*** GIVEN ENTRIES ***

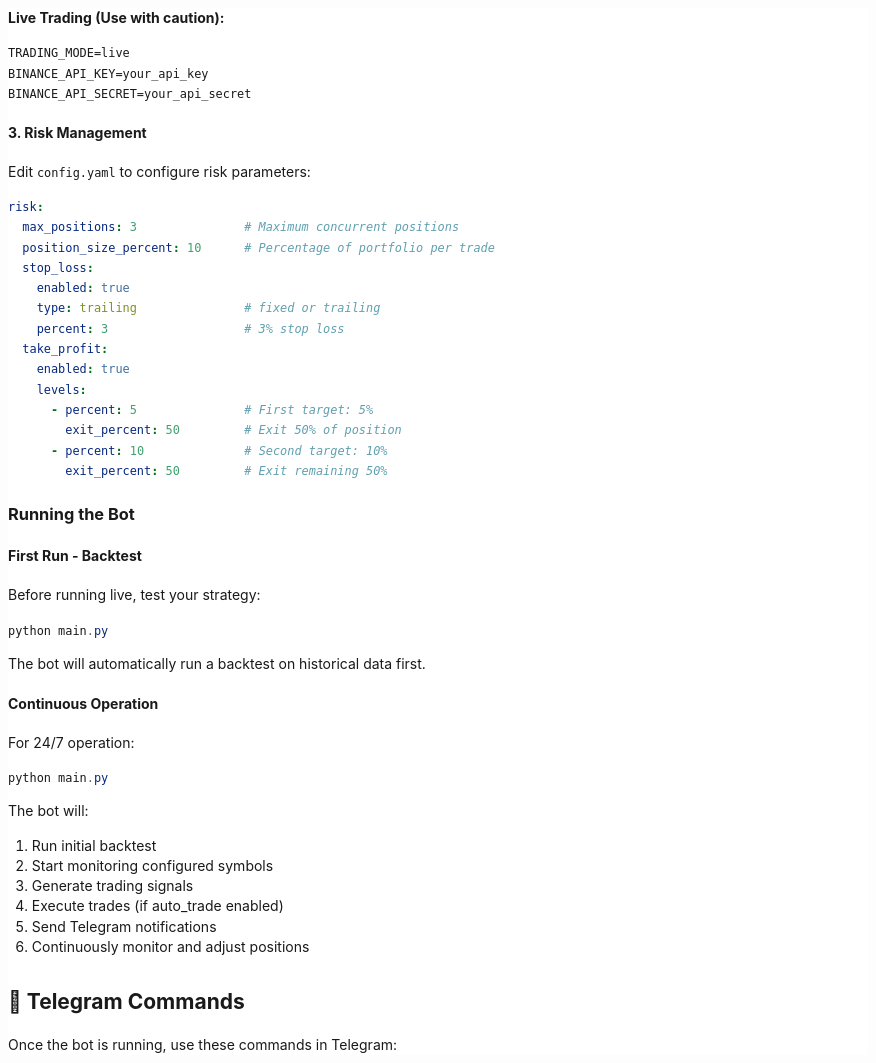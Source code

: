 **Live Trading (Use with caution):**
```env
TRADING_MODE=live
BINANCE_API_KEY=your_api_key
BINANCE_API_SECRET=your_api_secret
```

#### 3. Risk Management

Edit `config.yaml` to configure risk parameters:
```yaml
risk:
  max_positions: 3               # Maximum concurrent positions
  position_size_percent: 10      # Percentage of portfolio per trade
  stop_loss:
    enabled: true
    type: trailing               # fixed or trailing
    percent: 3                   # 3% stop loss
  take_profit:
    enabled: true
    levels:
      - percent: 5               # First target: 5%
        exit_percent: 50         # Exit 50% of position
      - percent: 10              # Second target: 10%
        exit_percent: 50         # Exit remaining 50%
```

### Running the Bot

#### First Run - Backtest
Before running live, test your strategy:
```powershell
python main.py
```
The bot will automatically run a backtest on historical data first.

#### Continuous Operation
For 24/7 operation:
```powershell
python main.py
```

The bot will:
1. Run initial backtest
2. Start monitoring configured symbols
3. Generate trading signals
4. Execute trades (if auto_trade enabled)
5. Send Telegram notifications
6. Continuously monitor and adjust positions

## 📱 Telegram Commands

Once the bot is running, use these commands in Telegram:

*** End of GIVEN ENTRIES ***

TASK TO CARRY OUT → Once the line containing "3. Generate trading signals" has been located, transcribe exactly and only every line from the first line of the entries through it, excluding pictures.

EXERCISE SOLUTION →
Source code

: **Live Trading (Use with caution):**
```env
TRADING_MODE=live
BINANCE_API_KEY=your_api_key
BINANCE_API_SECRET=your_api_secret
```

#### 3. Risk Management

Edit `config.yaml` to configure risk parameters:
```yaml
risk:
  max_positions: 3               # Maximum concurrent positions
  position_size_percent: 10      # Percentage of portfolio per trade
  stop_loss:
    enabled: true
    type: trailing               # fixed or trailing
    percent: 3                   # 3% stop loss
  take_profit:
    enabled: true
    levels:
      - percent: 5               # First target: 5%
        exit_percent: 50         # Exit 50% of position
      - percent: 10              # Second target: 10%
        exit_percent: 50         # Exit remaining 50%
```

### Running the Bot

#### First Run - Backtest
Before running live, test your strategy:
```powershell
python main.py
```
The bot will automatically run a backtest on historical data first.

#### Continuous Operation
For 24/7 operation:
```powershell
python main.py
```

The bot will:
1. Run initial backtest
2. Start monitoring configured symbols
3. Generate trading signals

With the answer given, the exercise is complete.